__WHAT YOU HAVE TO DO__:
Return, word for word, only the lines of the data below that lie between the line with "## Ask a Question" and the line with "them _how_ to fish.", those two lines included.

(Pictures paired with source code)

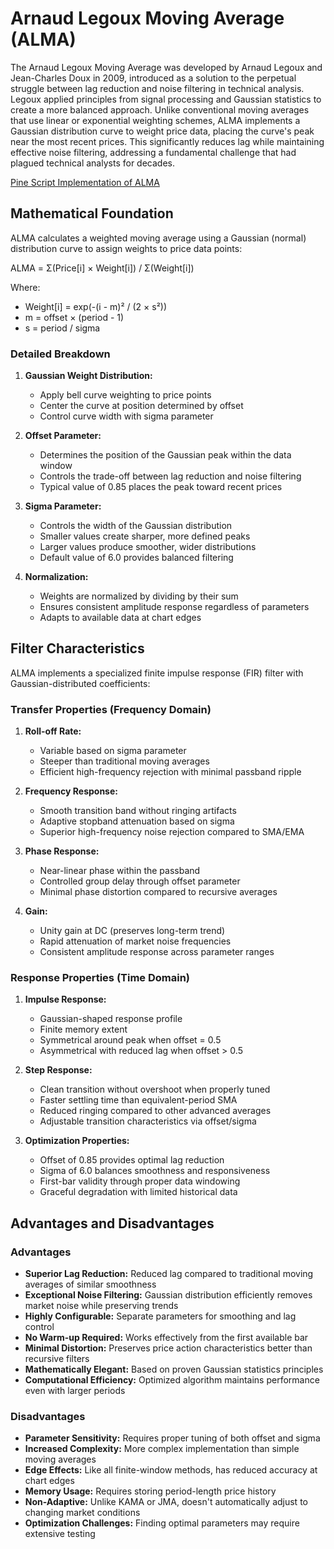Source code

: # Arnaud Legoux Moving Average (ALMA)

The Arnaud Legoux Moving Average was developed by Arnaud Legoux and Jean-Charles Doux in 2009, introduced as a solution to the perpetual struggle between lag reduction and noise filtering in technical analysis. Legoux applied principles from signal processing and Gaussian statistics to create a more balanced approach. Unlike conventional moving averages that use linear or exponential weighting schemes, ALMA implements a Gaussian distribution curve to weight price data, placing the curve's peak near the most recent prices. This significantly reduces lag while maintaining effective noise filtering, addressing a fundamental challenge that had plagued technical analysts for decades.

[Pine Script Implementation of ALMA](https://github.com/mihakralj/pinescript/blob/main/indicators/trends/alma.pine)

## Mathematical Foundation

ALMA calculates a weighted moving average using a Gaussian (normal) distribution curve to assign weights to price data points:

ALMA = Σ(Price[i] × Weight[i]) / Σ(Weight[i])

Where:

- Weight[i] = exp(-(i - m)² / (2 × s²))
- m = offset × (period - 1)
- s = period / sigma

### Detailed Breakdown

1. **Gaussian Weight Distribution:**
   - Apply bell curve weighting to price points
   - Center the curve at position determined by offset
   - Control curve width with sigma parameter

2. **Offset Parameter:**
   - Determines the position of the Gaussian peak within the data window
   - Controls the trade-off between lag reduction and noise filtering
   - Typical value of 0.85 places the peak toward recent prices

3. **Sigma Parameter:**
   - Controls the width of the Gaussian distribution
   - Smaller values create sharper, more defined peaks
   - Larger values produce smoother, wider distributions
   - Default value of 6.0 provides balanced filtering

4. **Normalization:**
   - Weights are normalized by dividing by their sum
   - Ensures consistent amplitude response regardless of parameters
   - Adapts to available data at chart edges

## Filter Characteristics

ALMA implements a specialized finite impulse response (FIR) filter with Gaussian-distributed coefficients:

### Transfer Properties (Frequency Domain)

1. **Roll-off Rate:**
   - Variable based on sigma parameter
   - Steeper than traditional moving averages
   - Efficient high-frequency rejection with minimal passband ripple

2. **Frequency Response:**
   - Smooth transition band without ringing artifacts
   - Adaptive stopband attenuation based on sigma
   - Superior high-frequency noise rejection compared to SMA/EMA

3. **Phase Response:**
   - Near-linear phase within the passband
   - Controlled group delay through offset parameter
   - Minimal phase distortion compared to recursive averages

4. **Gain:**
   - Unity gain at DC (preserves long-term trend)
   - Rapid attenuation of market noise frequencies
   - Consistent amplitude response across parameter ranges

### Response Properties (Time Domain)

1. **Impulse Response:**
   - Gaussian-shaped response profile
   - Finite memory extent
   - Symmetrical around peak when offset = 0.5
   - Asymmetrical with reduced lag when offset > 0.5

2. **Step Response:**
   - Clean transition without overshoot when properly tuned
   - Faster settling time than equivalent-period SMA
   - Reduced ringing compared to other advanced averages
   - Adjustable transition characteristics via offset/sigma

3. **Optimization Properties:**
   - Offset of 0.85 provides optimal lag reduction
   - Sigma of 6.0 balances smoothness and responsiveness
   - First-bar validity through proper data windowing
   - Graceful degradation with limited historical data

## Advantages and Disadvantages

### Advantages

- **Superior Lag Reduction:** Reduced lag compared to traditional moving averages of similar smoothness
- **Exceptional Noise Filtering:** Gaussian distribution efficiently removes market noise while preserving trends
- **Highly Configurable:** Separate parameters for smoothing and lag control
- **No Warm-up Required:** Works effectively from the first available bar
- **Minimal Distortion:** Preserves price action characteristics better than recursive filters
- **Mathematically Elegant:** Based on proven Gaussian statistics principles
- **Computational Efficiency:** Optimized algorithm maintains performance even with larger periods

### Disadvantages

- **Parameter Sensitivity:** Requires proper tuning of both offset and sigma
- **Increased Complexity:** More complex implementation than simple moving averages
- **Edge Effects:** Like all finite-window methods, has reduced accuracy at chart edges
- **Memory Usage:** Requires storing period-length price history
- **Non-Adaptive:** Unlike KAMA or JMA, doesn't automatically adjust to changing market conditions
- **Optimization Challenges:** Finding optimal parameters may require extensive testing
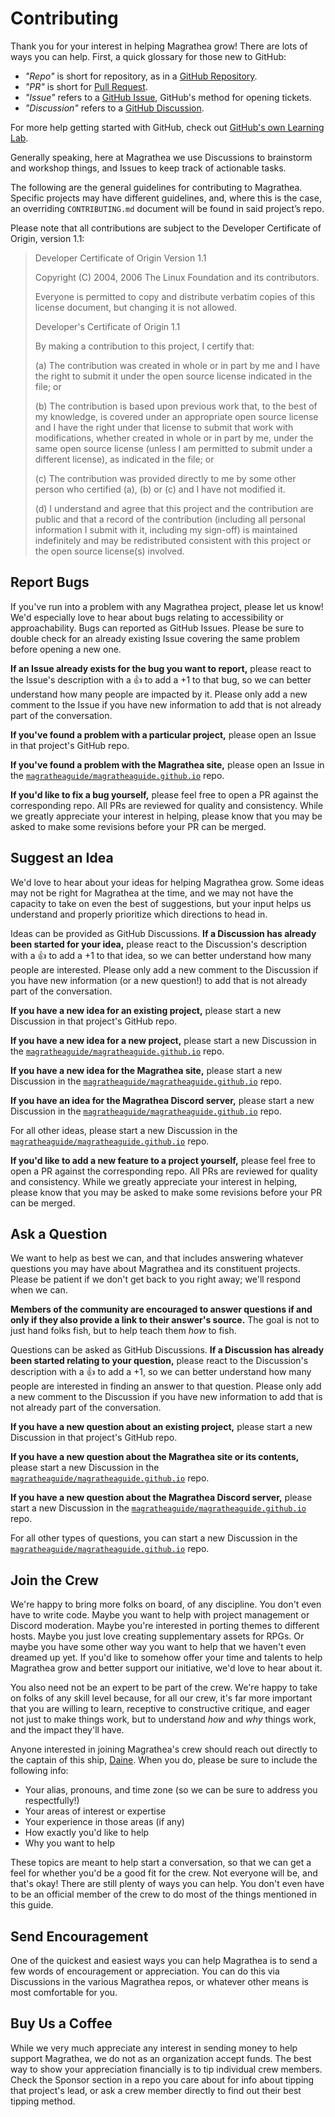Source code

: # Contributing

Thank you for your interest in helping Magrathea grow! There are lots of ways you can help. First, a quick glossary for those new to GitHub:

-   _"Repo"_ is short for repository, as in a [GitHub Repository](https://docs.github.com/github/creating-cloning-and-archiving-repositories/about-repositories).
-   _"PR"_ is short for [Pull Request](https://docs.github.com/github/collaborating-with-issues-and-pull-requests/about-pull-requests).
-   _"Issue"_ refers to a [GitHub Issue](https://docs.github.com/github/managing-your-work-on-github/creating-an-issue), GitHub's method for opening tickets.
-   _"Discussion"_ refers to a [GitHub Discussion](https://docs.github.com/discussions/collaborating-with-your-community-using-discussions/about-discussions).

For more help getting started with GitHub, check out [GitHub's own Learning Lab](https://lab.github.com/githubtraining/introduction-to-github).

Generally speaking, here at Magrathea we use Discussions to brainstorm and workshop things, and Issues to keep track of actionable tasks.

The following are the general guidelines for contributing to Magrathea. Specific projects may have different guidelines, and, where this is the case, an overriding `CONTRIBUTING.md` document will be found in said project’s repo.

Please note that all contributions are subject to the Developer Certificate of Origin, version 1.1:

> Developer Certificate of Origin
> Version 1.1
> 
> Copyright (C) 2004, 2006 The Linux Foundation and its contributors.
> 
> Everyone is permitted to copy and distribute verbatim copies of this license document, but changing it is not allowed.
> 
> 
> Developer's Certificate of Origin 1.1
> 
> By making a contribution to this project, I certify that:
> 
> (a) The contribution was created in whole or in part by me and I have the right to submit it under the open source license indicated in the file; or
> 
> (b) The contribution is based upon previous work that, to the best of my knowledge, is covered under an appropriate open source license and I have the right under that license to submit that work with modifications, whether created in whole or in part by me, under the same open source license (unless I am permitted to submit under a different license), as indicated in the file; or
> 
> (c) The contribution was provided directly to me by some other person who certified (a), (b) or (c) and I have not modified it.
> 
> (d) I understand and agree that this project and the contribution are public and that a record of the contribution (including all personal information I submit with it, including my sign-off) is maintained indefinitely and may be redistributed consistent with this project or the open source license(s) involved.

## Report Bugs

If you've run into a problem with any Magrathea project, please let us know! We'd especially love to hear about bugs relating to accessibility or approachability. Bugs can reported as GitHub Issues. Please be sure to double check for an already existing Issue covering the same problem before opening a new one.

**If an Issue already exists for the bug you want to report,** please react to the Issue's description with a :thumbsup: to add a +1 to that bug, so we can better understand how many people are impacted by it. Please only add a new comment to the Issue if you have new information to add that is not already part of the conversation.

**If you've found a problem with a particular project,** please open an Issue in that project's GitHub repo.

**If you've found a problem with the Magrathea site,** please open an Issue in the [`magratheaguide/magratheaguide.github.io`](https://github.com/magratheaguide/magratheaguide.github.io) repo.

**If you'd like to fix a bug yourself,** please feel free to open a PR against the corresponding repo. All PRs are reviewed for quality and consistency. While we greatly appreciate your interest in helping, please know that you may be asked to make some revisions before your PR can be merged.

## Suggest an Idea

We'd love to hear about your ideas for helping Magrathea grow. Some ideas may not be right for Magrathea at the time, and we may not have the capacity to take on even the best of suggestions, but your input helps us understand and properly prioritize which directions to head in.

Ideas can be provided as GitHub Discussions. **If a Discussion has already been started for your idea,** please react to the Discussion's description with a :thumbsup: to add a +1 to that idea, so we can better understand how many people are interested. Please only add a new comment to the Discussion if you have new information (or a new question!) to add that is not already part of the conversation.

**If you have a new idea for an existing project,** please start a new Discussion in that project's GitHub repo.

**If you have a new idea for a new project,** please start a new Discussion in the [`magratheaguide/magratheaguide.github.io`](https://github.com/magratheaguide/magratheaguide.github.io) repo.

**If you have a new idea for the Magrathea site,** please start a new Discussion in the [`magratheaguide/magratheaguide.github.io`](https://github.com/magratheaguide/magratheaguide.github.io) repo.

**If you have an idea for the Magrathea Discord server,** please start a new Discussion in the [`magratheaguide/magratheaguide.github.io`](https://github.com/magratheaguide/magratheaguide.github.io) repo.

For all other ideas, please start a new Discussion in the [`magratheaguide/magratheaguide.github.io`](https://github.com/magratheaguide/magratheaguide.github.io) repo.

**If you'd like to add a new feature to a project yourself,** please feel free to open a PR against the corresponding repo. All PRs are reviewed for quality and consistency. While we greatly appreciate your interest in helping, please know that you may be asked to make some revisions before your PR can be merged.

## Ask a Question

We want to help as best we can, and that includes answering whatever questions you may have about Magrathea and its constituent projects. Please be patient if we don't get back to you right away; we'll respond when we can.

**Members of the community are encouraged to answer questions if and only if they also provide a link to their answer's source.** The goal is not to just hand folks fish, but to help teach them _how_ to fish.

Questions can be asked as GitHub Discussions. **If a Discussion has already been started relating to your question,** please react to the Discussion's description with a :thumbsup: to add a +1, so we can better understand how many people are interested in finding an answer to that question. Please only add a new comment to the Discussion if you have new information to add that is not already part of the conversation.

**If you have a new question about an existing project,** please start a new Discussion in that project's GitHub repo.

**If you have a new question about the Magrathea site or its contents,** please start a new Discussion in the [`magratheaguide/magratheaguide.github.io`](https://github.com/magratheaguide/magratheaguide.github.io) repo.

**If you have a new question about the Magrathea Discord server,** please start a new Discussion in the [`magratheaguide/magratheaguide.github.io`](https://github.com/magratheaguide/magratheaguide.github.io) repo.

For all other types of questions, you can start a new Discussion in the [`magratheaguide/magratheaguide.github.io`](https://github.com/magratheaguide/magratheaguide.github.io) repo.

## Join the Crew

We're happy to bring more folks on board, of any discipline. You don't even have to write code. Maybe you want to help with project management or Discord moderation. Maybe you're interested in porting themes to different hosts. Maybe you just love creating supplementary assets for RPGs. Or maybe you have some other way you want to help that we haven't even dreamed up yet. If you'd like to somehow offer your time and talents to help Magrathea grow and better support our initiative, we'd love to hear about it.

You also need not be an expert to be part of the crew. We're happy to take on folks of any skill level because, for all our crew, it's far more important that you are willing to learn, receptive to constructive critique, and eager not just to make things work, but to understand _how_ and _why_ things work, and the impact they'll have.

Anyone interested in joining Magrathea's crew should reach out directly to the captain of this ship, [Daine](https://daine.dev). When you do, please be sure to include the following info:

-   Your alias, pronouns, and time zone (so we can be sure to address you respectfully!)
-   Your areas of interest or expertise
-   Your experience in those areas (if any)
-   How exactly you'd like to help
-   Why you want to help

These topics are meant to help start a conversation, so that we can get a feel for whether you'd be a good fit for the crew. Not everyone will be, and that's okay! There are still plenty of ways you can help. You don't even have to be an official member of the crew to do most of the things mentioned in this guide.

## Send Encouragement

One of the quickest and easiest ways you can help Magrathea is to send a few words of encouragement or appreciation. You can do this via Discussions in the various Magrathea repos, or whatever other means is most comfortable for you.

## Buy Us a Coffee

While we very much appreciate any interest in sending money to help support Magrathea, we do not as an organization accept funds. The best way to show your appreciation financially is to tip individual crew members. Check the Sponsor section in a repo you care about for info about tipping that project's lead, or ask a crew member directly to find out their best tipping method.
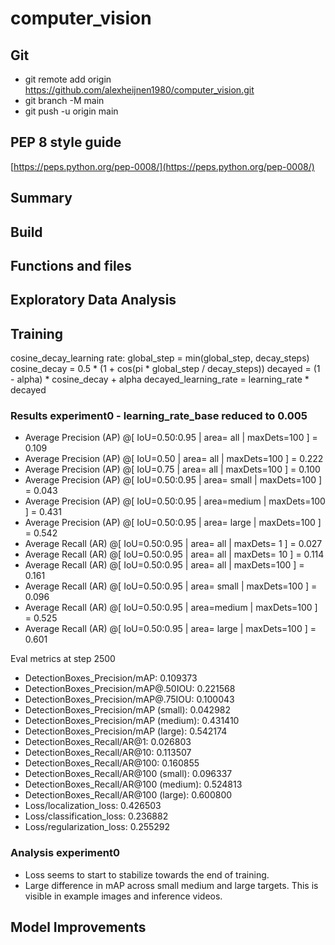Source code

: # computer_vision

## Git
* git remote add origin https://github.com/alexheijnen1980/computer_vision.git  
* git branch -M main  
* git push -u origin main 

## PEP 8 style guide
[https://peps.python.org/pep-0008/](https://peps.python.org/pep-0008/)

## Summary

## Build

## Functions and files

## Exploratory Data Analysis

## Training
cosine_decay_learning rate:
global_step = min(global_step, decay_steps)
cosine_decay = 0.5 * (1 + cos(pi * global_step / decay_steps))
decayed = (1 - alpha) * cosine_decay + alpha
decayed_learning_rate = learning_rate * decayed

### Results experiment0 - learning_rate_base reduced to 0.005
* Average Precision  (AP) @[ IoU=0.50:0.95 | area=   all | maxDets=100 ] = 0.109
* Average Precision  (AP) @[ IoU=0.50      | area=   all | maxDets=100 ] = 0.222
* Average Precision  (AP) @[ IoU=0.75      | area=   all | maxDets=100 ] = 0.100
* Average Precision  (AP) @[ IoU=0.50:0.95 | area= small | maxDets=100 ] = 0.043
* Average Precision  (AP) @[ IoU=0.50:0.95 | area=medium | maxDets=100 ] = 0.431
* Average Precision  (AP) @[ IoU=0.50:0.95 | area= large | maxDets=100 ] = 0.542
* Average Recall     (AR) @[ IoU=0.50:0.95 | area=   all | maxDets=  1 ] = 0.027
* Average Recall     (AR) @[ IoU=0.50:0.95 | area=   all | maxDets= 10 ] = 0.114
* Average Recall     (AR) @[ IoU=0.50:0.95 | area=   all | maxDets=100 ] = 0.161
* Average Recall     (AR) @[ IoU=0.50:0.95 | area= small | maxDets=100 ] = 0.096
* Average Recall     (AR) @[ IoU=0.50:0.95 | area=medium | maxDets=100 ] = 0.525
* Average Recall     (AR) @[ IoU=0.50:0.95 | area= large | maxDets=100 ] = 0.601

Eval metrics at step 2500
* DetectionBoxes_Precision/mAP: 0.109373
* DetectionBoxes_Precision/mAP@.50IOU: 0.221568
* DetectionBoxes_Precision/mAP@.75IOU: 0.100043
* DetectionBoxes_Precision/mAP (small): 0.042982
* DetectionBoxes_Precision/mAP (medium): 0.431410
* DetectionBoxes_Precision/mAP (large): 0.542174
* DetectionBoxes_Recall/AR@1: 0.026803
* DetectionBoxes_Recall/AR@10: 0.113507
* DetectionBoxes_Recall/AR@100: 0.160855
* DetectionBoxes_Recall/AR@100 (small): 0.096337
* DetectionBoxes_Recall/AR@100 (medium): 0.524813
* DetectionBoxes_Recall/AR@100 (large): 0.600800
* Loss/localization_loss: 0.426503
* Loss/classification_loss: 0.236882
* Loss/regularization_loss: 0.255292

### Analysis experiment0
* Loss seems to start to stabilize towards the end of training.
* Large difference in mAP across small medium and large targets. This is visible in example images and inference videos.

## Model Improvements
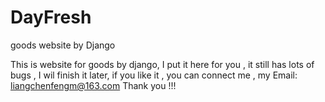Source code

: # DayFresh
goods website by Django

This is website for goods  by django, I put it here for you ,  it still has lots of bugs , I wil finish it later, if you like it , you can connect me , my Email: liangchenfengm@163.com  Thank you !!!
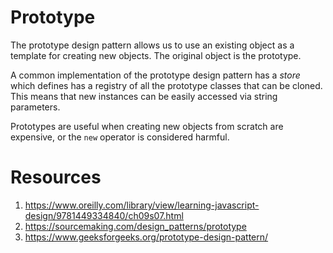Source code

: # Prototype
The prototype design pattern allows us to use an existing object as a template for creating new objects.
The original object is the prototype.

A common implementation of the prototype design pattern has a _store_ which defines has a registry of all the prototype
classes that can be cloned. This means that new instances can be easily accessed via string parameters.

Prototypes are useful when creating new objects from scratch are expensive, or the `new` operator is considered harmful.

# Resources
1. https://www.oreilly.com/library/view/learning-javascript-design/9781449334840/ch09s07.html
2. https://sourcemaking.com/design_patterns/prototype
3. https://www.geeksforgeeks.org/prototype-design-pattern/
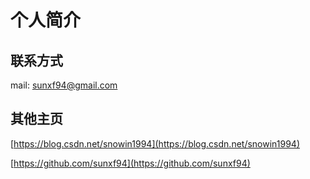 # 个人简介

## 联系方式
mail: sunxf94@gmail.com

## 其他主页
[https://blog.csdn.net/snowin1994](https://blog.csdn.net/snowin1994)

[https://github.com/sunxf94](https://github.com/sunxf94)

__ANSWER SECTION__:
## Ask a Question

We want to help as best we can, and that includes answering whatever questions you may have about Magrathea and its constituent projects. Please be patient if we don't get back to you right away; we'll respond when we can.

**Members of the community are encouraged to answer questions if and only if they also provide a link to their answer's source.** The goal is not to just hand folks fish, but to help teach them _how_ to fish.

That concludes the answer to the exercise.